Yo siempre intento hablar/escribir
desde mi humanidad, poniendo en juego todo lo que haga falta, ser lo más
clara posible, usando palabras sencillas y contra preguntando para
cerciorarme de que lo que conté fue comprendido. Intento salirme del
lugar de “la que sabe” porque la realidad es que no sé lo que está
sucediendo en el interior de ese niño, esa niña en particular. Respondo,
pregunto, escucho. Dialogo intentando siempre escoger palabras que
acorten distancias, comparaciones cercanas a ellos, claridad. Y claro,
también puedo equivocarme. Si me percato de eso, me disculpo y vuelvo a
empezar.
Diario de un hada
Florencia Ordóñez. Malasaña Ediciones, 2015.

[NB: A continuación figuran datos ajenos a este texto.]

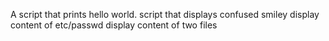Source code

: A script that prints hello world.
script that displays confused smiley
display content of etc/passwd
display content of two files
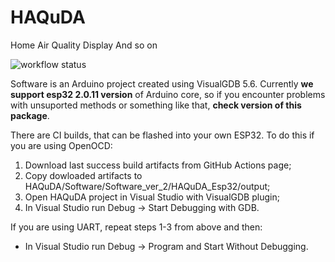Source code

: # HAQuDA
Home Air Quality Display And so on

![workflow status](https://github.com/IlorDash/HAQuDA/actions/workflows/build-haquda.yml/badge.svg)

Software is an Arduino project created using VisualGDB 5.6. Currently **we support esp32 2.0.11 version** of Arduino core, so if you encounter problems with unsuported methods or something like that, **check version of this package**.

There are CI builds, that can be flashed into your own ESP32.
To do this if you are using OpenOCD:
1. Download last success build artifacts from GitHub Actions page;
2. Copy dowloaded artifacts to HAQuDA/Software/Software_ver_2/HAQuDA_Esp32/output;
3. Open HAQuDA project in Visual Studio with VisualGDB plugin;
4. In Visual Studio run Debug -> Start Debugging with GDB.

If you are using UART, repeat steps 1-3 from above and then:
* In Visual Studio run Debug -> Program and Start Without Debugging.
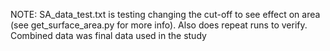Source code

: NOTE: 
	SA_data_test.txt is testing changing the cut-off to see effect on area (see get_surface_area.py for more info).
	Also does repeat runs to verify.
Combined data was final data used in the study
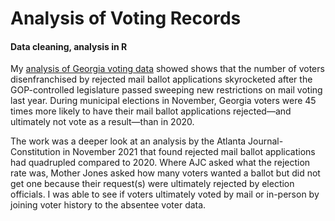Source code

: Analysis of Voting Records
================

#### Data cleaning, analysis in R

My [analysis of Georgia voting data](https://github.com/ryanelittle/work_samples/blob/main/voting-records-analysis/georgia-analysis.Rmd) showed shows that the number of voters disenfranchised by rejected mail ballot applications skyrocketed after the GOP-controlled legislature passed sweeping new restrictions on mail voting last year. During municipal elections in November, Georgia voters were 45 times more likely to have their mail ballot applications rejected—and ultimately not vote as a result—than in 2020.

The work was a deeper look at an analysis by the Atlanta Journal-Constitution in November 2021 that found rejected mail ballot applications had quadrupled compared to 2020. Where AJC asked what the rejection rate was, Mother Jones asked how many voters wanted a ballot but did not get one because their request(s) were ultimately rejected by election officials. I was able to see if voters ultimately voted by mail or in-person by joining voter history to the absentee voter data.
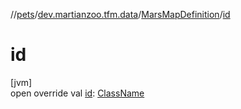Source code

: //[pets](../../../index.md)/[dev.martianzoo.tfm.data](../index.md)/[MarsMapDefinition](index.md)/[id](id.md)

# id

[jvm]\
open override val [id](id.md): [ClassName](../../dev.martianzoo.tfm.pets.ast/-class-name/index.md)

Cuando el mundo estalla en pedazos,
lo percibimos por partes. En mi casa lo primero que estalló fue una
jarra de leche. Era la jarra que mi madre sostenía entre las manos
cuando llegaron Ellos, los hacedores de muerte. Sobresaltada por
los gritos de esos seres oscuros, dejó caer la jarra al suelo y se
precipitó a trancar la puerta. Fue inútil. Ya estaban ahí. Mientras la
apresaban me lanzó una mirada que lo decía todo. Tenía esa clase de
mirada capaz de atravesar las paredes y las conciencias. Era una de las
razones por las que era llamada bruja. Quizás también fue una de las
razones por las que se la llevaron.
Este arranque brutal se corresponde con
su desarrollo. La novela, contada desde la voz de una niña, va
recogiendo los trozos de vidrio y con ellos cuenta pequeñas historias,
con personajes clásicos, mientras la protagonista avanza en su búsqueda.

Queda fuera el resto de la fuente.